By Betsy Mikel in Arts & Entertainment on Sep 14, 2010 8:40PM

Chicago dell'Arte's adaptation of the play runs until Sept. 25.
It’s unfortunate that Shakespeare reminds us of all the high school teachers we hated for making us read him. But now that we’re adults, we figure it’s time to come back to Shakespeare with a fresh slate so we can understand what all the centuries of fuss have been about. We’re lucky Chicago dell’Arte is around to help us out. We saw the theater company perform their rendition of Much Ado About Nothing this weekend, and we’re glad to report that thanks to their interpretation of the play, we understand this Shakespeare stuff a little bit better now.

Much Ado About Nothing is another one of Shakespeare’s haphazard love stories. Claudio immediately falls for Hero the second he meets her, and gets wingman Don Pedro to help him woo her. Once the Claudio-Hero wedding is on, they convince the rest of the cast to trick Beatrice and Benedick, two saucy and sarcastic supposed enemies, into loving each other. Then there’s the jealous sister who tries to break up the lovebirds, the characters that get sucked into playing out her plan, and the bumbling comic relief character that knows and sees it all. Essentially there’s a lot of deceit mixed with love and, in true Chicago dell’Arte fashion, laughs to accompany it all.

Instead of following Shakespeare’s lead by dressing up the characters as lords, waiting-gentlewomen and constables, director Nick Freed set the scene with contemporary characters. The soldiers are dressed in army fatigues and the female characters show as much skin as their personalities allow; the conniving and black-hearted Donna John clearly never experiments with her look, whereas the provocative Meg isn’t afraid to flaunt her assets.

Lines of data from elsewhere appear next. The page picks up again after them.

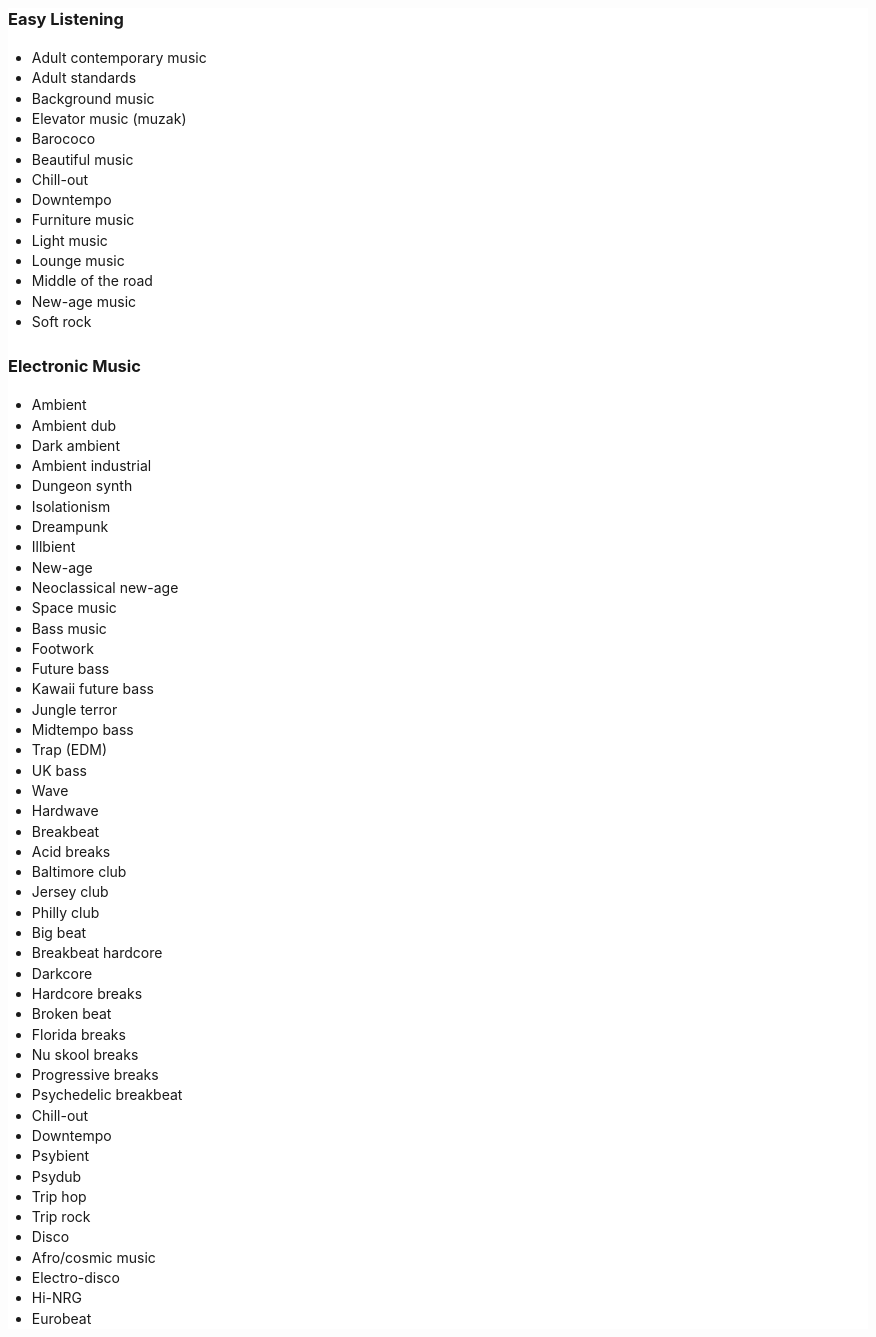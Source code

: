 ### Easy Listening
- Adult contemporary music
- Adult standards
- Background music
- Elevator music (muzak)
- Barococo
- Beautiful music
- Chill-out
- Downtempo
- Furniture music
- Light music
- Lounge music
- Middle of the road
- New-age music
- Soft rock

### Electronic Music
- Ambient
- Ambient dub
- Dark ambient
- Ambient industrial
- Dungeon synth
- Isolationism
- Dreampunk
- Illbient
- New-age
- Neoclassical new-age
- Space music
- Bass music
- Footwork
- Future bass
- Kawaii future bass
- Jungle terror
- Midtempo bass
- Trap (EDM)
- UK bass
- Wave
- Hardwave
- Breakbeat
- Acid breaks
- Baltimore club
- Jersey club
- Philly club
- Big beat
- Breakbeat hardcore
- Darkcore
- Hardcore breaks
- Broken beat
- Florida breaks
- Nu skool breaks
- Progressive breaks
- Psychedelic breakbeat
- Chill-out
- Downtempo
- Psybient
- Psydub
- Trip hop
- Trip rock
- Disco
- Afro/cosmic music
- Electro-disco
- Hi-NRG
- Eurobeat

Since the costumes are essentially the only props, they’re important. We particularly enjoyed Borachio’s outfit: his bedazzled dog tags were a nice touch.

“You’ll recognize the familiar Shakespeare characters, but also characters you see on the street,” says Freed. That goes beyond what they’re wearing. The actors put a lot into showing real human emotion betwixt the thous, haths and pray yous in their lines. When the scene is jovial, the audience in the small theater laughed together. When it was time for a soul-searching monologue, things felt a bit heavier. And during the party scene, where the characters toasted their Solo cups and teetered around gossiping, our date leaned over and whispered “this is exactly what every party is like.”